(RECORDS FOR PROCESSING)

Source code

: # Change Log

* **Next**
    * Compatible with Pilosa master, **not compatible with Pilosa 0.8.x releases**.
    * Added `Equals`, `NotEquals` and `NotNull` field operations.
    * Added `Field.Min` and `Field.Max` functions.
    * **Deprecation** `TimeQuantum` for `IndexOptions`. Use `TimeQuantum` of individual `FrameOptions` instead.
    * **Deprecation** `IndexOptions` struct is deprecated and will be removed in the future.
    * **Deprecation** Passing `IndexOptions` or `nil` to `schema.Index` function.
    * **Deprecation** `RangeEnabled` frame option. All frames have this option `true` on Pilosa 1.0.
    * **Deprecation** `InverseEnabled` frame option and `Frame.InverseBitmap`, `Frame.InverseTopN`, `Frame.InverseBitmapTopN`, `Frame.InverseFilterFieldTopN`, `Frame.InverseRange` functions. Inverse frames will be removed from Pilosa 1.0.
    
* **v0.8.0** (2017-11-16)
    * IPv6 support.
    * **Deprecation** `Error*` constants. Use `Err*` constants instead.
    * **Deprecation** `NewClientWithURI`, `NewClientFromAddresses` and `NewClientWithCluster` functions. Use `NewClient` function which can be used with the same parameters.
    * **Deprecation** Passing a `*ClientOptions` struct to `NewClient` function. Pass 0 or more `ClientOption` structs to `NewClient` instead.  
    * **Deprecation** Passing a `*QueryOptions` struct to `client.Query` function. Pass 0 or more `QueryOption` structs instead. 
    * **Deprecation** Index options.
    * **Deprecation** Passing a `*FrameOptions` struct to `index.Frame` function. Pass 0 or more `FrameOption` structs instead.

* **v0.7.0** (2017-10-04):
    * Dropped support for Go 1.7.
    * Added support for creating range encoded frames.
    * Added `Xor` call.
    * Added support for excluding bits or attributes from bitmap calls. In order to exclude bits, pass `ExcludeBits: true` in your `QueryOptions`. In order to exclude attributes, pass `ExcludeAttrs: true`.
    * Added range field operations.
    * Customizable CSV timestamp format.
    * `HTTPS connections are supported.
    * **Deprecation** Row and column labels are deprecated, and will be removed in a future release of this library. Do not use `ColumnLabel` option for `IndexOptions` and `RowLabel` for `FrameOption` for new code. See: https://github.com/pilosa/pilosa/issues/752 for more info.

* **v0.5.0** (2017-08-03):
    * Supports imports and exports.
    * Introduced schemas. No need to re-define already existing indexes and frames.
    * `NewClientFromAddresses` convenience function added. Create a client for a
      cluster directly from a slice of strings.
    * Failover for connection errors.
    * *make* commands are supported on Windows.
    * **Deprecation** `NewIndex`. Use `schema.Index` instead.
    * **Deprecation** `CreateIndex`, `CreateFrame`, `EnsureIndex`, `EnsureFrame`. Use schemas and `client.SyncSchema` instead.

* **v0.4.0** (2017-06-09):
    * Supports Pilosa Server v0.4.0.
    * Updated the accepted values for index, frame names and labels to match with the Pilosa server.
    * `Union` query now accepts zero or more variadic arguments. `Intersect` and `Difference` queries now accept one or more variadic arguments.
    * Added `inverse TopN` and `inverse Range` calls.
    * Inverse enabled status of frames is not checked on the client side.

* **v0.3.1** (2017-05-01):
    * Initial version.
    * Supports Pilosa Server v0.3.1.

(End RECORDS FOR PROCESSING)

Using the entries above, return exactly the lines from the line with "supported on Windows." to the line with "one or more variadic arguments.", counting both of those lines.

    * *make* commands are supported on Windows.
    * **Deprecation** `NewIndex`. Use `schema.Index` instead.
    * **Deprecation** `CreateIndex`, `CreateFrame`, `EnsureIndex`, `EnsureFrame`. Use schemas and `client.SyncSchema` instead.

* **v0.4.0** (2017-06-09):
    * Supports Pilosa Server v0.4.0.
    * Updated the accepted values for index, frame names and labels to match with the Pilosa server.
    * `Union` query now accepts zero or more variadic arguments. `Intersect` and `Difference` queries now accept one or more variadic arguments.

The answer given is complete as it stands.